In addition to ineffective assistance of counsel, Petitioner asserts that he is entitled to relief because (1) his conviction violates the Double Jeopardy Clause of the Fifth Amendment; (2) he was denied his right to self-representation; (3) the government destroyed and / or failed to produce evidence; (4) the Court improperly made factual determinations at sentencing without a hearing or jury determination; and (5) the communication element of 18 U.S.C. § 115(a)(1)(B) was not proven. Petitioner further asserts that "better counsel would have raised all grounds in 2001." (Pet. Motion at 5)

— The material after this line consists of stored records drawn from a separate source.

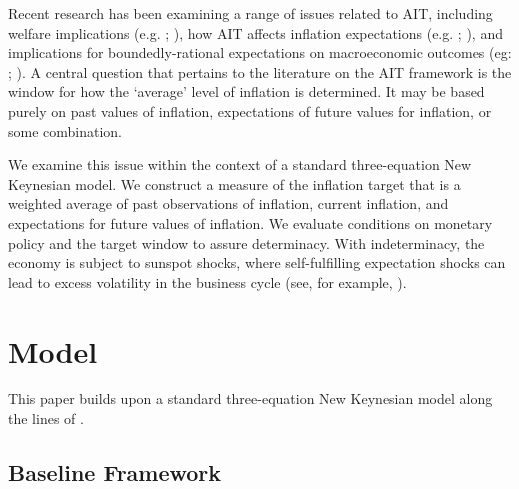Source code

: \documentclass[english,authoryear,12pt]{elsarticle}
\begin{document}
Recent research has been examining a range of issues related to AIT, including welfare implications (e.g. \citealp{budianto2020}; \citealp{eo2020}), how AIT affects inflation expectations (e.g. \citealp{coibion2020}; \citealp{hoffmann2022}), and implications for boundedly-rational expectations on macroeconomic outcomes (eg: \citealp{honka2021}; \citealp{budianto2020}). A central question that pertains to the literature on the AIT framework is the window for how the `average' level of inflation is determined. It may be based purely on past values of inflation, expectations of future values for inflation, or some combination.

We examine this issue within the context of a standard three-equation New Keynesian model. We construct a measure of the inflation target that is a weighted average of past observations of inflation, current inflation, and expectations for future values of inflation. We evaluate conditions on monetary policy and the target window to assure determinacy. With indeterminacy, the economy is subject to sunspot shocks, where self-fulfilling expectation shocks can lead to excess volatility in the business cycle (see, for example, \citealp{lubik2004}).

\section{\label{Model}Model}
This paper builds upon a standard three-equation New Keynesian model along the lines of \cite{clarida1999}.

\subsection{Baseline Framework}
\end{document}
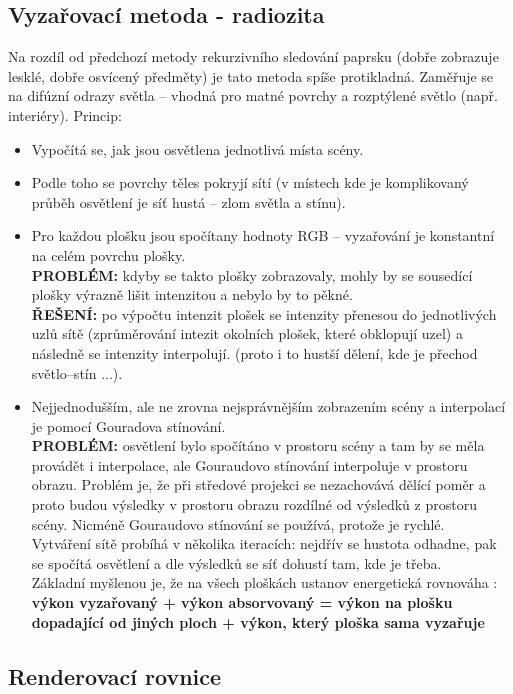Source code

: \subsection{Vyzařovací metoda - radiozita}
Na rozdíl od předchozí metody rekurzivního sledování paprsku (dobře zobrazuje lesklé, dobře osvícený předměty) je tato metoda spíše protikladná. Zaměřuje se na difúzní odrazy světla -- vhodná pro matné povrchy a rozptýlené světlo (např. interiéry). Princip:
\begin{itemize}
\item Vypočítá se, jak jsou osvětlena jednotlivá místa scény.
\item Podle toho se povrchy těles pokryjí sítí (v místech kde je komplikovaný průběh osvětlení je síť hustá -- zlom světla a stínu).
\item Pro každou plošku jsou spočítany hodnoty RGB -- vyzařování je konstantní na celém povrchu plošky.\\
	\textbf{PROBLÉM:} kdyby se takto plošky zobrazovaly, mohly by se sousedící plošky výrazně lišit intenzitou a nebylo by to pěkné.\\
	\textbf{ŘEŠENÍ:} po výpočtu intenzit plošek se intenzity přenesou do jednotlivých uzlů sítě (zprůměrování intezit okolních plošek, které obklopují uzel) a následně se intenzity interpolují. (proto i to hustší dělení, kde je přechod světlo--stín ...).
\item Nejjednodušším, ale ne zrovna nejsprávnějším zobrazením scény a interpolací je pomocí Gouradova stínování. \\
	\textbf{PROBLÉM:} osvětlení bylo spočítáno v prostoru scény a tam by se měla provádět i interpolace, ale Gouraudovo stínování interpoluje v prostoru obrazu. Problém je, že při středové projekci se nezachovává dělící poměr a proto budou výsledky v prostoru obrazu rozdílné od výsledků z prostoru scény. Nicméně Gouraudovo stínování se používá, protože je rychlé.\\
	Vytváření sítě probíhá v několika iteracích: nejdřív se hustota odhadne, pak se spočítá osvětlení a dle výsledků se síť dohustí tam, kde je třeba.\\
	Základní myšlenou je, že na všech ploškách ustanov energetická rovnováha : \\
	\textbf{ výkon vyzařovaný + výkon absorvovaný = výkon na plošku dopadající od jiných ploch + výkon, který ploška sama vyzařuje} 
\end{itemize}




\subsection{Renderovací rovnice}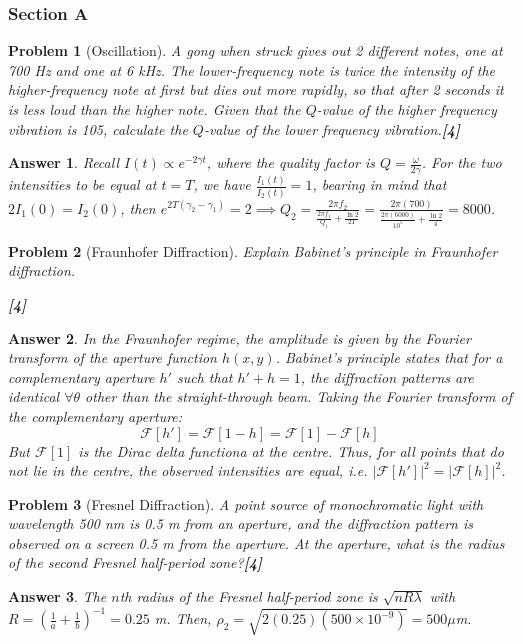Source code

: \documentclass[a4paper]{article}
\newtheorem{ans}{Answer}[subsection]
\theoremstyle{new}
\newtheorem{qns}{Problem}[subsection]
\begin{document}
\subsubsection{Section A}
\begin{qns}[Oscillation]
A gong when struck gives out 2 different notes, one at 700 Hz and one at 6 kHz. The lower-frequency note is twice the intensity of the higher-frequency note at first but dies out more rapidly, so that after 2 seconds it is less loud than the higher note. Given that the $Q$-value of the higher frequency vibration is 105, calculate the $Q$-value of the lower frequency vibration.\hfill\textbf{[4]}
\end{qns}
\begin{ans}
Recall $I(t)\propto e^{-2\gamma t}$, where the quality factor is $Q=\frac{\omega}{2\gamma}$. For the two intensities to be equal at $t=T$, we have $\frac{I_1(t)}{I_2(t)}=1$, bearing in mind that $2I_1(0)=I_2(0)$, then $e^{2T(\gamma_2-\gamma_1)}=2\implies Q_2=\frac{2\pi f_2}{\frac{2\pi f_1}{Q_1}+\frac{\ln 2}{2T}}=\frac{2\pi(700)}{\frac{2\pi(6000)}{10^5}+\frac{\ln 2}{4}}=8000$.
\end{ans}
\begin{qns}[Fraunhofer Diffraction]
Explain Babinet’s principle in Fraunhofer diffraction.

\hfill\textbf{[4]}
\end{qns}
\begin{ans}
In the Fraunhofer regime, the amplitude is given by the Fourier transform of the aperture function $h(x,y)$. Babinet's principle states that for a complementary aperture $h'$ such that $h'+h=1$, the diffraction patterns are identical $\forall\theta$ other than the straight-through beam. Taking the Fourier transform of the complementary aperture:
$$\mathcal{F}[h']=\mathcal{F}[1-h]=\mathcal{F}[1]-\mathcal{F}[h]$$
But $\mathcal{F}[1]$ is the Dirac delta functiona at the centre. Thus, for all points that do not lie in the centre, the observed intensities are equal, i.e. $|\mathcal{F}[h']|^2=|\mathcal{F}[h]|^2$.
\end{ans}
\begin{qns}[Fresnel Diffraction]
A point source of monochromatic light with wavelength 500 nm is 0.5 m from an aperture, and the diffraction pattern is observed on a screen 0.5 m from the aperture. At the aperture, what is the radius of the second Fresnel half-period zone?\hfill\textbf{[4]}
\end{qns}
\begin{ans}
The $n$th radius of the Fresnel half-period zone is $\sqrt{nR\lambda}$ with $R=(\frac{1}{a}+\frac{1}{b})^{-1}=0.25$ m. Then, $\rho_2=\sqrt{2(0.25)(500\times10^{-9})}=500\mu$m.
\end{ans}
\end{document}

For the reasons outlined below, the Court finds that the evidence in the record conclusively demonstrates that Petitioner is not entitled to the relief sought. Accordingly, Petitioner's application will be denied without an evidentiary hearing.*fn5


The Supreme Court has long recognized that the Sixth Amendment right to counsel exists in order to protect a defendant's fundamental right to a fair trial. Strickland v. Washington, 466 U.S. 668, 684-85 (1984). This right to counsel includes within it the right to effective assistance of counsel. Id. at 686; McMann v. Richardson, 397 U.S. 759, 771 n.14 (1970). In Strickland, the Court held that "[t]he benchmark for judging any claim of ineffectiveness must be whether counsel's conduct so undermined the proper ...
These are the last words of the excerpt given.